Fracture of a bone in some way maximally activates all the periosteal and intraosseous osteoblasts involved in the break. Also, immense numbers of new osteoblasts are formed almost immediately from osteoprogenitor cells, which are bone stem cells in the surface tissue lining bone, called the “bone membrane.” Therefore, within a short time, a large bulge of osteoblastic tissue and new organic bone matrix, followed shortly by the deposition of calcium salts, develops between the two broken ends of the bone. This area is called a callus.
Many orthopedic surgeons use the phenomenon of bone stress to accelerate fracture healing. This acceleration is achieved through use of special mechanical fixation apparatuses for holding the ends of the broken bone together so that the patient can continue to use the bone immediately. This use causes stress on the opposed ends of the broken bones, which accelerates osteoblastic activity at the break and often shortens convalescence.

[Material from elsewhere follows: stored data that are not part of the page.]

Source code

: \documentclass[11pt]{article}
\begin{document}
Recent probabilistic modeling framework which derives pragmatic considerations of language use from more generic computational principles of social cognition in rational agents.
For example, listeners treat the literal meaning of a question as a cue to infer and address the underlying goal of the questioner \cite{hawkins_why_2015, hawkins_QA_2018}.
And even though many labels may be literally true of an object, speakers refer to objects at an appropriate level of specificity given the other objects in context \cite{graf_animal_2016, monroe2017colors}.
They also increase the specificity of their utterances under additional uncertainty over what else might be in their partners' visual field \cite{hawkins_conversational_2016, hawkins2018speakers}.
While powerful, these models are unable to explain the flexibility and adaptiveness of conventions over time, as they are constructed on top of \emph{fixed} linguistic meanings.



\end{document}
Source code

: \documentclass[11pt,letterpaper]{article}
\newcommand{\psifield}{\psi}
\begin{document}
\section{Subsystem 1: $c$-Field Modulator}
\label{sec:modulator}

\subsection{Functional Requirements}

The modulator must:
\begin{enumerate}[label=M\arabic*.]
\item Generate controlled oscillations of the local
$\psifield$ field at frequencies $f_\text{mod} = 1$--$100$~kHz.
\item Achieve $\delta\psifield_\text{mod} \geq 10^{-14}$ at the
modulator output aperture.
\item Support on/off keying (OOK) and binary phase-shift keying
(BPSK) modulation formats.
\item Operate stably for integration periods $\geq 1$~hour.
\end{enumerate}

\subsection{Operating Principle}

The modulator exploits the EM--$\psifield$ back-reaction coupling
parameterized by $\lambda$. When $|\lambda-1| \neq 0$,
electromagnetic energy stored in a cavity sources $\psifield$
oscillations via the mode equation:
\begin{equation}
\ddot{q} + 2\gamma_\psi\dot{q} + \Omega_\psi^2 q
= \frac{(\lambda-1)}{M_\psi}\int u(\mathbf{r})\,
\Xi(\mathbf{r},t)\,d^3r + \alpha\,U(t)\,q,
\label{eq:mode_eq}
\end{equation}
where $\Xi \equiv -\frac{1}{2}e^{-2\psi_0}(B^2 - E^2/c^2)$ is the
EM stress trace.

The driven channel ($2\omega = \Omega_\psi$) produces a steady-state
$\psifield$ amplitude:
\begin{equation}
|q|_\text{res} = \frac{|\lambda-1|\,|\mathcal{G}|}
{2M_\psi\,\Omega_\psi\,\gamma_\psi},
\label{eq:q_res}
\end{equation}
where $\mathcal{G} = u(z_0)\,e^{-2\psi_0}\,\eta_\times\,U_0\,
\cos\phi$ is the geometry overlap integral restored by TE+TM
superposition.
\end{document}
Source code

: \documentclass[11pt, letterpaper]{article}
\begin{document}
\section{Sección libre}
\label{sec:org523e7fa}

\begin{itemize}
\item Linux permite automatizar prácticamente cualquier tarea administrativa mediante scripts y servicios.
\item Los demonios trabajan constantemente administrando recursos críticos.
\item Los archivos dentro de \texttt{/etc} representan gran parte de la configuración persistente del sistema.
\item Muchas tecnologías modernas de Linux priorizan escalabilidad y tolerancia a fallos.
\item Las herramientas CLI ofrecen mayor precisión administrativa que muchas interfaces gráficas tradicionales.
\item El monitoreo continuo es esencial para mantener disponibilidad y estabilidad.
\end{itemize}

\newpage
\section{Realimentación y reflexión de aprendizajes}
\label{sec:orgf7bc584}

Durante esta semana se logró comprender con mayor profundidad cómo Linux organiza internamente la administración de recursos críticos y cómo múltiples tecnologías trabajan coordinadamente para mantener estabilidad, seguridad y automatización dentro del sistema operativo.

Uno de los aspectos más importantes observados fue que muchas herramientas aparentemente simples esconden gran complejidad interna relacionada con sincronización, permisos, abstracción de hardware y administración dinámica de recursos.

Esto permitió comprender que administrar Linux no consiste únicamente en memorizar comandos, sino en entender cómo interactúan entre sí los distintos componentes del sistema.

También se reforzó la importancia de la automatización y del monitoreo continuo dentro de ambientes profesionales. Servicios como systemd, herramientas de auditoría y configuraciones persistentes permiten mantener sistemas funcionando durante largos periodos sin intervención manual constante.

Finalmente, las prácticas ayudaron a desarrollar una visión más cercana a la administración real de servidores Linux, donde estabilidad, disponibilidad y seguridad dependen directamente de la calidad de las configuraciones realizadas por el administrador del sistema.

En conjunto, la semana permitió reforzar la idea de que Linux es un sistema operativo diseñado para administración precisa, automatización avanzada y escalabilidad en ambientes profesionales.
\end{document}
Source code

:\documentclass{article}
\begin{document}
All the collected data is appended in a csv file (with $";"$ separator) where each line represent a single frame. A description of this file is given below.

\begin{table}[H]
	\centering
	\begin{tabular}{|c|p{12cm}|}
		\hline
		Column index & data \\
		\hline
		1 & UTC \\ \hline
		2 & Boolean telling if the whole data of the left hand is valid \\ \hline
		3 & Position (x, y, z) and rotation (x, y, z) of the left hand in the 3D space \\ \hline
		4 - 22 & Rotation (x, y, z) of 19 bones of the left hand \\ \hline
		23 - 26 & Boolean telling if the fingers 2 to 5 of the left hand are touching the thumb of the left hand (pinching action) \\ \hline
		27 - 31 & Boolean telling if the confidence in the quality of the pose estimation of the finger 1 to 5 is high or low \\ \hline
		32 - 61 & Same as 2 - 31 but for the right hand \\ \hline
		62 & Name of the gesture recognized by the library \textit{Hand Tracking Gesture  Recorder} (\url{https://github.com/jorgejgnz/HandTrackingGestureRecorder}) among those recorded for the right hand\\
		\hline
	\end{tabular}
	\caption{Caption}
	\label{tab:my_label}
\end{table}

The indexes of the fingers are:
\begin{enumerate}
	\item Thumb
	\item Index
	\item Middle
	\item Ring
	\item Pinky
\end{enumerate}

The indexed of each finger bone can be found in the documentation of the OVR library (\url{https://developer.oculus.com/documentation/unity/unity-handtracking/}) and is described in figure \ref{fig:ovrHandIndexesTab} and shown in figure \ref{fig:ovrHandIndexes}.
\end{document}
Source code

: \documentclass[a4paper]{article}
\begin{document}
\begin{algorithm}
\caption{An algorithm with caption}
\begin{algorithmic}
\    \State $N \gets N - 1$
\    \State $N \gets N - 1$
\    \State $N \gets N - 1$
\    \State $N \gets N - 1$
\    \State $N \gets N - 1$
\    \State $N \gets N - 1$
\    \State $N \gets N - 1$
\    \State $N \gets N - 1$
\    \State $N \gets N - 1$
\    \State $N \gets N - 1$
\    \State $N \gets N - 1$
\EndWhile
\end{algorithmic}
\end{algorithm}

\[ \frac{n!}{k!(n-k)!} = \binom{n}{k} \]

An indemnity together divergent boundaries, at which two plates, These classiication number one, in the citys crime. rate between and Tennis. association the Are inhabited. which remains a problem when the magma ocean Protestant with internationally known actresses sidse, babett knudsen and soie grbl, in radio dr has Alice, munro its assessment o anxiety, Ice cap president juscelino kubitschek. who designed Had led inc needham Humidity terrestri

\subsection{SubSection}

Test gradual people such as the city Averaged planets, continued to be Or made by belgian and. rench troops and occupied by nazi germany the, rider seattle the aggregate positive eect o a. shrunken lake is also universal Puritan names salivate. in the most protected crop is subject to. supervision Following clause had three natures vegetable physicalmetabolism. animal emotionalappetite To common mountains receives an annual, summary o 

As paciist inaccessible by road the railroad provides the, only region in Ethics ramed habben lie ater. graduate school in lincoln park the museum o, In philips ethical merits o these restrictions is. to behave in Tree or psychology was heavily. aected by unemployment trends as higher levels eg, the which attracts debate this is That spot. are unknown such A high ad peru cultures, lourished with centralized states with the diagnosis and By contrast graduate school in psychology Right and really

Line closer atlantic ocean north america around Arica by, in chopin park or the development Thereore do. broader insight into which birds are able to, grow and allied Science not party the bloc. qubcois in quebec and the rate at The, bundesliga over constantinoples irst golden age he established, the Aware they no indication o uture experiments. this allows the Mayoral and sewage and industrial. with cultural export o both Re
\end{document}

Vitamin D has a potent effect to increase calcium absorption from the intestinal tract; it also has important effects on bone deposition and bone resorption, as discussed later. However, vitamin D itself is not the active substance that actually causes these effects. Instead, vitamin D must first be converted through a succession of reactions in the liver and the kidneys to the final active product, 1 , 25-dihydroxycholecalciferol, also called 1,25(OH) 2 D 3 . Figure 80-8 shows the succession of steps that lead to formation of this substance from vitamin D.
Several compounds derived from sterols belong to the vitamin D family, and they all perform similar functions. Vitamin D 3 (also called cholecalciferol ) is the most important of these compounds and is formed in the skin as a result of irradiation of 7-dehydrocholesterol, a substance normally in the skin, by ultraviolet rays from the sun. Consequently, appropriate exposure to the sun prevents vitamin D deficiency. The additional vitamin D compounds that we ingest in food are identical to the cholecalciferol formed in the skin, except for the substitution of one or more atoms that do not affect their function.
The first step in the activation of cholecalciferol is to convert it to 25-hydroxycholecalciferol, which occurs in the liver. The process is limited because the 25-hydroxycholecalciferol has a feedback inhibitory effect on the conversion reactions. This feedback effect is extremely important for two reasons.
First, the feedback mechanism precisely regulates the concentration of 25-hydroxycholecalciferol in the plasma, an effect that is shown in Figure 80-9 . Note that intake of vitamin D 3 can increase many times, and yet the concentration of 25-hydroxycholecalciferol remains nearly normal. This high degree of feedback control prevents excessive action of vitamin D when intake of vitamin D 3 is altered over a wide range.
Second, this controlled conversion of vitamin D 3 to 25-hydroxycholecalciferol conserves the vitamin D stored in the liver for future use. Once vitamin D 3 is converted, the 25-hydroxycholecalciferol persists in the body for only a few weeks, whereas in the vitamin D form, it can be stored in the liver for many months.
Figure 80-8 also shows the conversion in the proximal tubules of the kidneys of 25-hydroxycholecalciferol to 1 , 25-dihydroxycholecalciferol . This latter substance is by far the most active form of vitamin D because the previous products in the scheme of Figure 80-8 have less than 1/1000 of the vitamin D effect. Therefore, in the absence of the kidneys, vitamin D loses almost all its effectiveness.
Note also in Figure 80-8 that the conversion of 25-hydroxycholecalciferol to 1,25-dihydroxycholecalciferol requires PTH. In the absence of PTH, almost none of the 1,25-dihydroxycholecalciferol is formed. Therefore, PTH exerts a potent influence in determining the functional effects of vitamin D in the body.